What is needed: Only an exact repetition of the entries will do.

Content starts

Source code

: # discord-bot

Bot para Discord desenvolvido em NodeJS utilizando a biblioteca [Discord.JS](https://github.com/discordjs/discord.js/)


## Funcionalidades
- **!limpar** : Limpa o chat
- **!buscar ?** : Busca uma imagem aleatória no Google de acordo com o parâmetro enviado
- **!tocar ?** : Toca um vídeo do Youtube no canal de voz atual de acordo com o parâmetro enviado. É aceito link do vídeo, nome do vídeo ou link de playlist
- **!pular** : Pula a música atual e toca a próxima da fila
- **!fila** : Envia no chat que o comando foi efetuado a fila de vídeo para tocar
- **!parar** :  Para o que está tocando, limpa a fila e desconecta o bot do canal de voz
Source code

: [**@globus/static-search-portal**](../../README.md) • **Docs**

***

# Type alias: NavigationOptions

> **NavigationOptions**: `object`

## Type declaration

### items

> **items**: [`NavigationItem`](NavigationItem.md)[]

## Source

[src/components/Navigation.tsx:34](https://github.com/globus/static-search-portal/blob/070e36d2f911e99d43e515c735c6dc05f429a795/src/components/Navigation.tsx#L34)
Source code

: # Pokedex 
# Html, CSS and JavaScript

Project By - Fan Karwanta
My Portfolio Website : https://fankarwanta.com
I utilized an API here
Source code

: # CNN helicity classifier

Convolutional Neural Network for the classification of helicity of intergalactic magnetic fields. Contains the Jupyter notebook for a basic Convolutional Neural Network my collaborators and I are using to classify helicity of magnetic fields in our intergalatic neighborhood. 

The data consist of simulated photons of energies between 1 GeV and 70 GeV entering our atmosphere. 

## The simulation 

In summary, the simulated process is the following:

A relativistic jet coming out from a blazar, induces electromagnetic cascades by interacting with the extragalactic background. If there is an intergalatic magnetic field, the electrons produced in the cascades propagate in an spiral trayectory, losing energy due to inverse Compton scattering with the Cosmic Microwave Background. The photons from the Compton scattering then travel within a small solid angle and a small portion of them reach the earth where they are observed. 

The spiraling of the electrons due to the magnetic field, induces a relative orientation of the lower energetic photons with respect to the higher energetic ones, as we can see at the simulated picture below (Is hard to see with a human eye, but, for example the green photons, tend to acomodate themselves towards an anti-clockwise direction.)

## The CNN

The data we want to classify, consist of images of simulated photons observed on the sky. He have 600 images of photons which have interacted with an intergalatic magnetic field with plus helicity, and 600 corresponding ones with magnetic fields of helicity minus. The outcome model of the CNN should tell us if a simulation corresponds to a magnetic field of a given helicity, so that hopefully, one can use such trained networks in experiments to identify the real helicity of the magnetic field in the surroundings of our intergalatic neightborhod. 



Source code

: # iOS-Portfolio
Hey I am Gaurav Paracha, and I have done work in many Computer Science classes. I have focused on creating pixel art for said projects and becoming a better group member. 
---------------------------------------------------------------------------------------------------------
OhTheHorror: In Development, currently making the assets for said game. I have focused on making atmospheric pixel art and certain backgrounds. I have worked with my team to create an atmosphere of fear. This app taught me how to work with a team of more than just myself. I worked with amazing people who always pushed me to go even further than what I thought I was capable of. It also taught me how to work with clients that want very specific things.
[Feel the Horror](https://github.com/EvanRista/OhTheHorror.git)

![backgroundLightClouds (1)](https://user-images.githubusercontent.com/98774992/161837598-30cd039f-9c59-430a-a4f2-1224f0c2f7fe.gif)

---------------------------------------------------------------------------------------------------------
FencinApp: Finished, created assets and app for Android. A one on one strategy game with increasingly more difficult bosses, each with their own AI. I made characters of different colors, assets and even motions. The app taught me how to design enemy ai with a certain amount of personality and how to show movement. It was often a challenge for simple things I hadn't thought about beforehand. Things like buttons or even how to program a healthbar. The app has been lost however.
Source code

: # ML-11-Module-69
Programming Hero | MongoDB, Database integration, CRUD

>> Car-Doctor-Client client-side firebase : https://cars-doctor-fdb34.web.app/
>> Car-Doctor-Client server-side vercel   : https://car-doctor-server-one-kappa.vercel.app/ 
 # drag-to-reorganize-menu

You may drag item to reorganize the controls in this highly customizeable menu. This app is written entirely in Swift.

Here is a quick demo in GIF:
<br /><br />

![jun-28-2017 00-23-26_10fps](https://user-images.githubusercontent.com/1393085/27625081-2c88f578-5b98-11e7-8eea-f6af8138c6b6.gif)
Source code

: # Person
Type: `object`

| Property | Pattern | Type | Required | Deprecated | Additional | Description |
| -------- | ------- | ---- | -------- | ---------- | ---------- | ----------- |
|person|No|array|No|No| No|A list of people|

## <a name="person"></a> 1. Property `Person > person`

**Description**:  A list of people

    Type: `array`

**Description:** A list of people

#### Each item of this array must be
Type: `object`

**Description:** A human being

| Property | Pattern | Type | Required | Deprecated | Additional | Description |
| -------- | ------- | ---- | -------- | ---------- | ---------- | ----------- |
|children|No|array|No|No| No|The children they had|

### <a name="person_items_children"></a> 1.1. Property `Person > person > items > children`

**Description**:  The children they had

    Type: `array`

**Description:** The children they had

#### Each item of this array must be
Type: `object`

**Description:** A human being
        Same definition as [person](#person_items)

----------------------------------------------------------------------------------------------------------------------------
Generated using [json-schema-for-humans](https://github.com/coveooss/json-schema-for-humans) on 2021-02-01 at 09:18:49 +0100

Content ends

Your solution:
Source code

: # discord-bot

Bot para Discord desenvolvido em NodeJS utilizando a biblioteca [Discord.JS](https://github.com/discordjs/discord.js/)


## Funcionalidades
- **!limpar** : Limpa o chat
- **!buscar ?** : Busca uma imagem aleatória no Google de acordo com o parâmetro enviado
- **!tocar ?** : Toca um vídeo do Youtube no canal de voz atual de acordo com o parâmetro enviado. É aceito link do vídeo, nome do vídeo ou link de playlist
- **!pular** : Pula a música atual e toca a próxima da fila
- **!fila** : Envia no chat que o comando foi efetuado a fila de vídeo para tocar
- **!parar** :  Para o que está tocando, limpa a fila e desconecta o bot do canal de voz
Source code

: [**@globus/static-search-portal**](../../README.md) • **Docs**

***

# Type alias: NavigationOptions

> **NavigationOptions**: `object`

## Type declaration

### items

> **items**: [`NavigationItem`](NavigationItem.md)[]

## Source

[src/components/Navigation.tsx:34](https://github.com/globus/static-search-portal/blob/070e36d2f911e99d43e515c735c6dc05f429a795/src/components/Navigation.tsx#L34)
Source code

: # Pokedex 
# Html, CSS and JavaScript

Project By - Fan Karwanta
My Portfolio Website : https://fankarwanta.com
I utilized an API here
Source code

: # CNN helicity classifier

Convolutional Neural Network for the classification of helicity of intergalactic magnetic fields. Contains the Jupyter notebook for a basic Convolutional Neural Network my collaborators and I are using to classify helicity of magnetic fields in our intergalatic neighborhood. 

The data consist of simulated photons of energies between 1 GeV and 70 GeV entering our atmosphere. 

## The simulation 

In summary, the simulated process is the following:

A relativistic jet coming out from a blazar, induces electromagnetic cascades by interacting with the extragalactic background. If there is an intergalatic magnetic field, the electrons produced in the cascades propagate in an spiral trayectory, losing energy due to inverse Compton scattering with the Cosmic Microwave Background. The photons from the Compton scattering then travel within a small solid angle and a small portion of them reach the earth where they are observed. 

The spiraling of the electrons due to the magnetic field, induces a relative orientation of the lower energetic photons with respect to the higher energetic ones, as we can see at the simulated picture below (Is hard to see with a human eye, but, for example the green photons, tend to acomodate themselves towards an anti-clockwise direction.)

## The CNN

The data we want to classify, consist of images of simulated photons observed on the sky. He have 600 images of photons which have interacted with an intergalatic magnetic field with plus helicity, and 600 corresponding ones with magnetic fields of helicity minus. The outcome model of the CNN should tell us if a simulation corresponds to a magnetic field of a given helicity, so that hopefully, one can use such trained networks in experiments to identify the real helicity of the magnetic field in the surroundings of our intergalatic neightborhod. 



Source code

: # iOS-Portfolio
Hey I am Gaurav Paracha, and I have done work in many Computer Science classes. I have focused on creating pixel art for said projects and becoming a better group member. 
---------------------------------------------------------------------------------------------------------
OhTheHorror: In Development, currently making the assets for said game. I have focused on making atmospheric pixel art and certain backgrounds. I have worked with my team to create an atmosphere of fear. This app taught me how to work with a team of more than just myself. I worked with amazing people who always pushed me to go even further than what I thought I was capable of. It also taught me how to work with clients that want very specific things.
[Feel the Horror](https://github.com/EvanRista/OhTheHorror.git)

![backgroundLightClouds (1)](https://user-images.githubusercontent.com/98774992/161837598-30cd039f-9c59-430a-a4f2-1224f0c2f7fe.gif)

---------------------------------------------------------------------------------------------------------
FencinApp: Finished, created assets and app for Android. A one on one strategy game with increasingly more difficult bosses, each with their own AI. I made characters of different colors, assets and even motions. The app taught me how to design enemy ai with a certain amount of personality and how to show movement. It was often a challenge for simple things I hadn't thought about beforehand. Things like buttons or even how to program a healthbar. The app has been lost however.
Source code

: # ML-11-Module-69
Programming Hero | MongoDB, Database integration, CRUD

>> Car-Doctor-Client client-side firebase : https://cars-doctor-fdb34.web.app/
>> Car-Doctor-Client server-side vercel   : https://car-doctor-server-one-kappa.vercel.app/ 
 # drag-to-reorganize-menu

You may drag item to reorganize the controls in this highly customizeable menu. This app is written entirely in Swift.

Here is a quick demo in GIF:
<br /><br />

![jun-28-2017 00-23-26_10fps](https://user-images.githubusercontent.com/1393085/27625081-2c88f578-5b98-11e7-8eea-f6af8138c6b6.gif)
Source code

: # Person
Type: `object`

| Property | Pattern | Type | Required | Deprecated | Additional | Description |
| -------- | ------- | ---- | -------- | ---------- | ---------- | ----------- |
|person|No|array|No|No| No|A list of people|

## <a name="person"></a> 1. Property `Person > person`

**Description**:  A list of people

    Type: `array`

**Description:** A list of people

#### Each item of this array must be
Type: `object`

**Description:** A human being

| Property | Pattern | Type | Required | Deprecated | Additional | Description |
| -------- | ------- | ---- | -------- | ---------- | ---------- | ----------- |
|children|No|array|No|No| No|The children they had|

### <a name="person_items_children"></a> 1.1. Property `Person > person > items > children`

**Description**:  The children they had

    Type: `array`

**Description:** The children they had

#### Each item of this array must be
Type: `object`

**Description:** A human being
        Same definition as [person](#person_items)

----------------------------------------------------------------------------------------------------------------------------
Generated using [json-schema-for-humans](https://github.com/coveooss/json-schema-for-humans) on 2021-02-01 at 09:18:49 +0100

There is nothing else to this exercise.